Daniel Strauss asks a terrific question in one of his recent blog posts, declaring: "I submit that seeing the movie or t.v. adaptation of a book series that you like risks ruining your vision of the entire world that you’ve learned to love and that can happen even if it’s a good movie or show."  And since he asked me to weigh in, I will.


I'm not willing to categorically agree to that statement in a world in which the A&E Pride & Prejudice adaptation exists.  It's the absolute acme of such projects: faithful line-by-line to the original without being stiff, funny and warm, lovely in its historical details. And in Darcy's plunge into the lake, the miniseries managed, with a single historically plausible detail to link desires past and present in a powerful moment.  It was a small alteration, and enough to lend the entire thing some serious zing.  I feel fairly similarly about the 1994 Little Women adaptation--watching it as a 9-year-old, I cried so hard when Beth died that a friend of my mother's, who was in the theater at the same time, called home to make sure I was all right.  That movie marries a similar fidelity to the novel's detail with some appropriate and updated sizzle: Jo's smooch with the Professor backstage at the opera in the movie adaptation lent a sensuality to the novel that the original lacked, leaving a sense of disappointment to Jo's eventual marriage.

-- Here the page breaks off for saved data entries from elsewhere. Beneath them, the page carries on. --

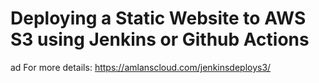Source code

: # Deploying a Static Website to AWS S3 using Jenkins or Github Actions  
ad
For more details: https://amlanscloud.com/jenkinsdeploys3/
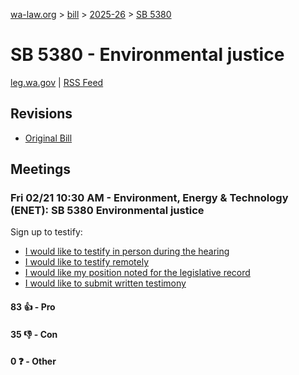 [wa-law.org](/) > [bill](/bill/) > [2025-26](/bill/2025-26/) > [SB 5380](/bill/2025-26/sb/5380/)

# SB 5380 - Environmental justice
[leg.wa.gov](https://app.leg.wa.gov/billsummary?BillNumber=5380&Year=2025&Initiative=false) | [RSS Feed](./rss.xml)

## Revisions
* [Original Bill](1/)

## Meetings
### Fri 02/21 10:30 AM - Environment, Energy & Technology (ENET): SB 5380 Environmental justice
Sign up to testify:
* [I would like to testify in person during the hearing](https://app.leg.wa.gov/csi/Testifier/Add?chamber=House&mId=32821&aId=164220&caId=25826&tId=1)
* [I would like to testify remotely](https://app.leg.wa.gov/csi/Testifier/Add?chamber=House&mId=32821&aId=164220&caId=25826&tId=2)
* [I would like my position noted for the legislative record](https://app.leg.wa.gov/csi/Testifier/Add?chamber=House&mId=32821&aId=164220&caId=25826&tId=3)
* [I would like to submit written testimony](https://app.leg.wa.gov/csi/Testifier/Add?chamber=House&mId=32821&aId=164220&caId=25826&tId=4)

#### 83 👍 - Pro

#### 35 👎 - Con

#### 0 ❓ - Other
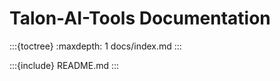 # Talon-AI-Tools Documentation

:::{toctree}
:maxdepth: 1
docs/index.md
:::

:::{include} README.md
:::
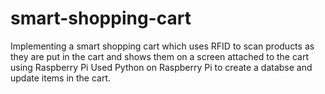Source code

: # smart-shopping-cart
Implementing a smart shopping cart which uses RFID to scan products as they are put in the cart and shows them on a screen attached to the cart using Raspberry Pi
Used Python on Raspberry Pi to create a databse and update items in the cart.
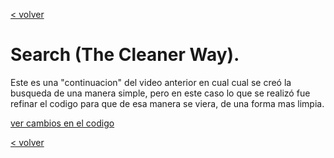 [< volver](../../README.md)
# Search (The Cleaner Way).

Este es una "continuacion" del video anterior en cual cual se creó la busqueda de una manera simple, pero en este caso lo que se realizó fue refinar el codigo para que de esa manera se viera, de una forma mas limpia.

[ver cambios en el codigo](https://github.com/wilberthRA/Proyecto-1-Software-Libre/commit/aa132adb074f76ebd197781182dac28235f77c5c)

[< volver](../../README.md)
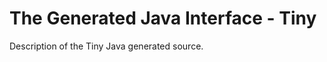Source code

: The Generated Java Interface - Tiny
===================================

Description of the Tiny Java generated source.
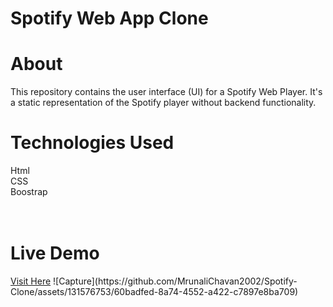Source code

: <h1>Spotify Web App Clone<h1>
<h1>About</h1>
This repository contains the user interface (UI) for a Spotify Web Player. It's a static representation of the Spotify player without backend functionality.
  
<h1>Technologies Used</h1>
Html<br>
CSS<br>
Boostrap
<br><br><br>
 <h1>Live Demo</h1> 
 <a href="https://mrunalis-website-spotify-clone.netlify.app/">Visit Here</a>
![Capture](https://github.com/MrunaliChavan2002/Spotify-Clone/assets/131576753/60badfed-8a74-4552-a422-c7897e8ba709)
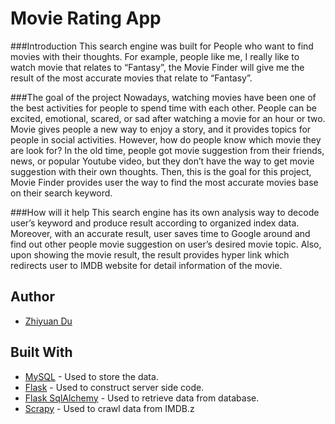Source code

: # Movie Rating App

###Introduction
This search engine was built for People who want to find movies with their thoughts. For example, people like me, I really like to 
watch movie that relates to “Fantasy”, the Movie Finder will give me the result of the most accurate movies that 
relate to “Fantasy”.

###The goal of the project 
Nowadays, watching movies have been one of the best activities for people to spend time with each other. People can be 
excited, emotional, scared, or sad after watching a movie for an hour or two. Movie gives people a new way to enjoy a 
story, and it provides topics for people in social activities. However, how do people know which movie they are look 
for? In the old time, people got movie suggestion from their friends, news, or popular Youtube video, but they don’t 
have the way to get movie suggestion with their own thoughts. Then, this is the goal for this project, Movie Finder 
provides user the way to find the most accurate movies base on their search keyword. 

###How will it help 
This search engine has its own analysis way to decode user’s keyword and produce result according to organized index 
data. Moreover, with an accurate result, user saves time to Google around and find out other people movie suggestion 
on user’s desired movie topic. Also, upon showing the movie result, the result provides hyper link which redirects user 
to IMDB website for detail information of the movie.

## Author

* [Zhiyuan Du](https://github.com/lYesterdaYl)

## Built With

* [MySQL](https://www.mysql.com/) - Used to store the data.
* [Flask](http://flask.pocoo.org/) - Used to construct server side code.
* [Flask SqlAlchemy](http://flask-sqlalchemy.pocoo.org/2.3/) - Used to retrieve data from database.
* [Scrapy](https://scrapy.org/) - Used to crawl data from IMDB.z

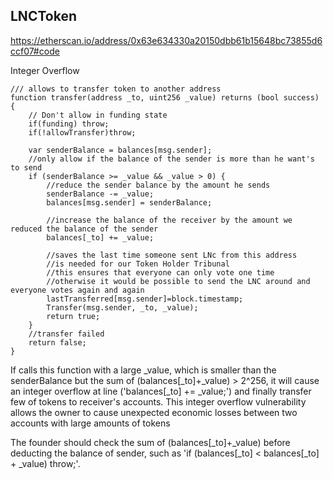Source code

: LNCToken
---------------
https://etherscan.io/address/0x63e634330a20150dbb61b15648bc73855d6ccf07#code

Integer Overflow


    /// allows to transfer token to another address
    function transfer(address _to, uint256 _value) returns (bool success) {
        // Don't allow in funding state
        if(funding) throw;
        if(!allowTransfer)throw;
    
        var senderBalance = balances[msg.sender];
        //only allow if the balance of the sender is more than he want's to send
        if (senderBalance >= _value && _value > 0) {
            //reduce the sender balance by the amount he sends
            senderBalance -= _value;
            balances[msg.sender] = senderBalance;
    
            //increase the balance of the receiver by the amount we reduced the balance of the sender
            balances[_to] += _value;
    
            //saves the last time someone sent LNc from this address
            //is needed for our Token Holder Tribunal
            //this ensures that everyone can only vote one time
            //otherwise it would be possible to send the LNC around and everyone votes again and again
            lastTransferred[msg.sender]=block.timestamp;
            Transfer(msg.sender, _to, _value);
            return true;
        }
        //transfer failed
        return false;
    }


If calls this function with a large _value, which is smaller than the senderBalance but the sum of (balances\[\_to\]+\_value) > 2^256, it will cause an integer overflow at line ('balances[\_to] += _value;') and finally transfer few of tokens to receiver's accounts. This integer overflow vulnerability allows the owner to cause unexpected economic losses between two accounts with large amounts of tokens

The founder should check the sum of (balances\[\_to\]+\_value) before deducting the balance of sender, such as 'if (balances[_to] < balances[\_to] + \_value) throw;'.

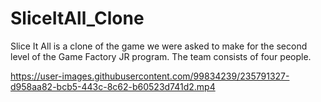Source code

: # SliceItAll_Clone
Slice It All is a clone of the game we were asked to make for the second level of the Game Factory JR program. The team consists of four people.


https://user-images.githubusercontent.com/99834239/235791327-d958aa82-bcb5-443c-8c62-b60523d741d2.mp4

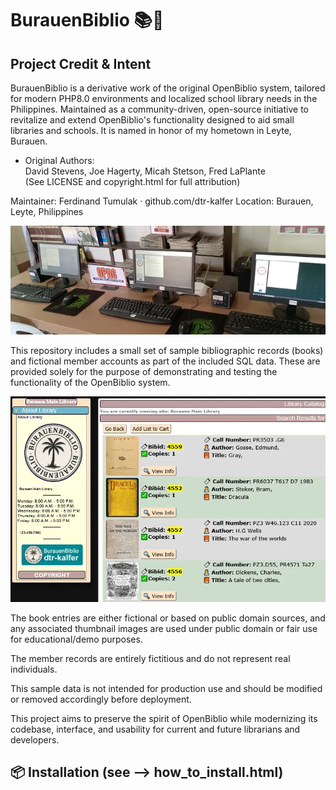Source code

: # BurauenBiblio 📚🌴

## Project Credit & Intent

BurauenBiblio is a derivative work of the original OpenBiblio system, tailored for modern PHP8.0 environments and localized school library needs in the Philippines.
Maintained as a community-driven, open-source initiative to revitalize and extend OpenBiblio's functionality designed to aid small libraries and schools.
It is named in honor of my hometown in Leyte, Burauen.

- Original Authors:  
  David Stevens, Joe Hagerty, Micah Stetson, Fred LaPlante  
  (See LICENSE and copyright.html for full attribution)

Maintainer: Ferdinand Tumulak · github.com/dtr-kalfer
Location: Burauen, Leyte, Philippines

![Homepage](./readme_assets/opac_system2.webp "OpenBiblio Homepage")

This repository includes a small set of sample bibliographic records (books) and fictional member accounts as part of the included SQL data.
These are provided solely for the purpose of demonstrating and testing the functionality of the OpenBiblio system.

![Homepage](./readme_assets/sample_search_result01.webp "OpenBiblio Homepage")

The book entries are either fictional or based on public domain sources, and any associated thumbnail images are used under public domain or fair use for educational/demo purposes.

The member records are entirely fictitious and do not represent real individuals.

This sample data is not intended for production use and should be modified or removed accordingly before deployment.

This project aims to preserve the spirit of OpenBiblio while modernizing its codebase, interface, and usability for current and future librarians and developers.

## 📦 Installation (see --> how_to_install.html)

But I understand that it's an extraordinarily difficult brief to live up to.  I think it's extremely rare for directors, writers, and the actors they work with to stumble into that deep sympathy with an original work, and for them all to understand how to create a space for audiences to recognize their highly personal interpretations of fiction.  I'll also concede that there are few characters and universes that I'm so wedded to that misinterpretations of them make me sick.  It's how I've been able to enjoy the Star Wars extended universe: my desire to see the world I love grow outweighed my need for fidelity to the originals and my emotional conception of them.  It's not an easy choice, though.  And I understand where Daniel is coming from.